Germany: Turbulence Ahead

Germany, long seen as the most stable, most predictable and least newsworthy of major developed countries, is experiencing some of its greatest political turbulence since unification. So many competing forces are suddenly in play that the parliamentary elections – now expected in mid-September – could transform the political landscape as profoundly as any since the Second World War. Or they could leave the country in its present, strangely volatile, limbo.

The World Today Updated 15 October 2020 5 minute READ

Mary Dejevsky

Columnist, The Independent

As recently as two months ago, no one envisaged Germany in the throes of an election campaign this summer. The whole post-war constitutional system is predicated on avoiding instability, and this will be only the third time that parliamentary elections have been held early.

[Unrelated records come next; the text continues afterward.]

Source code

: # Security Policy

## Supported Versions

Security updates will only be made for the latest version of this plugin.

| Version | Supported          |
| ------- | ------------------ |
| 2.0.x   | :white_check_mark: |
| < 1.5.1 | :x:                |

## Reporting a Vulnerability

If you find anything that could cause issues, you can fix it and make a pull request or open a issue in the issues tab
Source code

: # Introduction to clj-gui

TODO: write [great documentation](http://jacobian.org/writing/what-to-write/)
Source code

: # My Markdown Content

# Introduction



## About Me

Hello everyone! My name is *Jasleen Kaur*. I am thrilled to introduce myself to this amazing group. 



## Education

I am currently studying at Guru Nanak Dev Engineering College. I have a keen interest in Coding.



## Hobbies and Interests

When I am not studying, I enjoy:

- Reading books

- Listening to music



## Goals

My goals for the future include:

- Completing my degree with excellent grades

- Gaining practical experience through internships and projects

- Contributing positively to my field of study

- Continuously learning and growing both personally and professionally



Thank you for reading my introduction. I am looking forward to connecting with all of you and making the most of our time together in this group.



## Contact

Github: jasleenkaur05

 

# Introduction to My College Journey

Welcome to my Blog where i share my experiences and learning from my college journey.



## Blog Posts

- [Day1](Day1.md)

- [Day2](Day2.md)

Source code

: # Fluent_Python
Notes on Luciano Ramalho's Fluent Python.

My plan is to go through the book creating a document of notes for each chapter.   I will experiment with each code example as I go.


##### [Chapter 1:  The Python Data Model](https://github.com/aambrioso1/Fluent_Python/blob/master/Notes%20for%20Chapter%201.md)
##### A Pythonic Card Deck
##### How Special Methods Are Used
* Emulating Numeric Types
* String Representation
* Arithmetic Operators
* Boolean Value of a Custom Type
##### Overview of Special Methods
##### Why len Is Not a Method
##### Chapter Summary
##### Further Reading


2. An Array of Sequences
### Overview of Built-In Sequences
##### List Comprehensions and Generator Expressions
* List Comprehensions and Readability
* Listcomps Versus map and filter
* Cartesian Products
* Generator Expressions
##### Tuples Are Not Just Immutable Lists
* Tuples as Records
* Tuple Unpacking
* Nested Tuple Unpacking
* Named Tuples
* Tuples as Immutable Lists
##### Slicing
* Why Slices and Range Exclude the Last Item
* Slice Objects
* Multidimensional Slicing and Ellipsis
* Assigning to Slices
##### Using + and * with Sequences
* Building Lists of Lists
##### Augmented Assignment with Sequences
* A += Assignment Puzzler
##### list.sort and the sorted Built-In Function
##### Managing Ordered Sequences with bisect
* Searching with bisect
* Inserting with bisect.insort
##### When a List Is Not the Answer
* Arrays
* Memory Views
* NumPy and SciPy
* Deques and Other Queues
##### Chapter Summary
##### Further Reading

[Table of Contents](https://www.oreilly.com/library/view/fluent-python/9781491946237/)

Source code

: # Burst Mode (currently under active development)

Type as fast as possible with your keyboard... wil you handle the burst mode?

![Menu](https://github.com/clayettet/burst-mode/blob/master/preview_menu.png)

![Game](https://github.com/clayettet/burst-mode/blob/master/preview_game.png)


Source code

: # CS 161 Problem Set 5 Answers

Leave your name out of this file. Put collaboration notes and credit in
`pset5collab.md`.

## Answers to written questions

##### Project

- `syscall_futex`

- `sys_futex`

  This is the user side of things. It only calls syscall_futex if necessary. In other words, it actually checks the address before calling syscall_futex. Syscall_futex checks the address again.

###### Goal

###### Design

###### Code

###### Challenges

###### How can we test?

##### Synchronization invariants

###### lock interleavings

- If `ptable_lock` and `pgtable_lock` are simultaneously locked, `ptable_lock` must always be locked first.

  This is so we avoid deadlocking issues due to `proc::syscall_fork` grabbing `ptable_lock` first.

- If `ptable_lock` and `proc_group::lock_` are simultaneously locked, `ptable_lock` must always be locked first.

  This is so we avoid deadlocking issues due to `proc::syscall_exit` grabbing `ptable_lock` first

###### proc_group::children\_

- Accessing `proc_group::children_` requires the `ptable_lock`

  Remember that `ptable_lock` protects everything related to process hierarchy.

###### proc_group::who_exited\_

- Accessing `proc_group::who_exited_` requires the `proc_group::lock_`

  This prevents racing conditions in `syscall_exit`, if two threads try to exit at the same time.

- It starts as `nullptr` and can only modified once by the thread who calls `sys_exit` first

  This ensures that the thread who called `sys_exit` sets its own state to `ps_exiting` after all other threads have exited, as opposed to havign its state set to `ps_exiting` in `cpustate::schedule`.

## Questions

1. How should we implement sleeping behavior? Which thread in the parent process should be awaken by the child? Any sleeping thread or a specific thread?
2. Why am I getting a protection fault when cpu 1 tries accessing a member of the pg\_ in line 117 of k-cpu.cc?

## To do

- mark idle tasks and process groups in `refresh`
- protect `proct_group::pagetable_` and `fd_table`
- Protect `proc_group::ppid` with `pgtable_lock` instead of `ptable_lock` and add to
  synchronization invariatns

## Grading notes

When Chancellor Gerhard Schröder’s Social Democrats were trounced in their long-time fiefdom of North Rhine-Westphalia in May, the expectation was that the red-green coalition in Berlin would battle on. Instead, in a gamble typical of this risk-taking chancellor, Schröder declared he would seek a new mandate.

In mid July, Germany’s President, Horst Köhler, was still deciding whether to exercise his power to dissolve the Bundestag following the vote of no confidence in Schröder’s centre-left coalition at the beginning of the month. The former head of the International Monetary Fund, elected head of state only twelve months ago, had 21 days in which to decide and said he would take his time.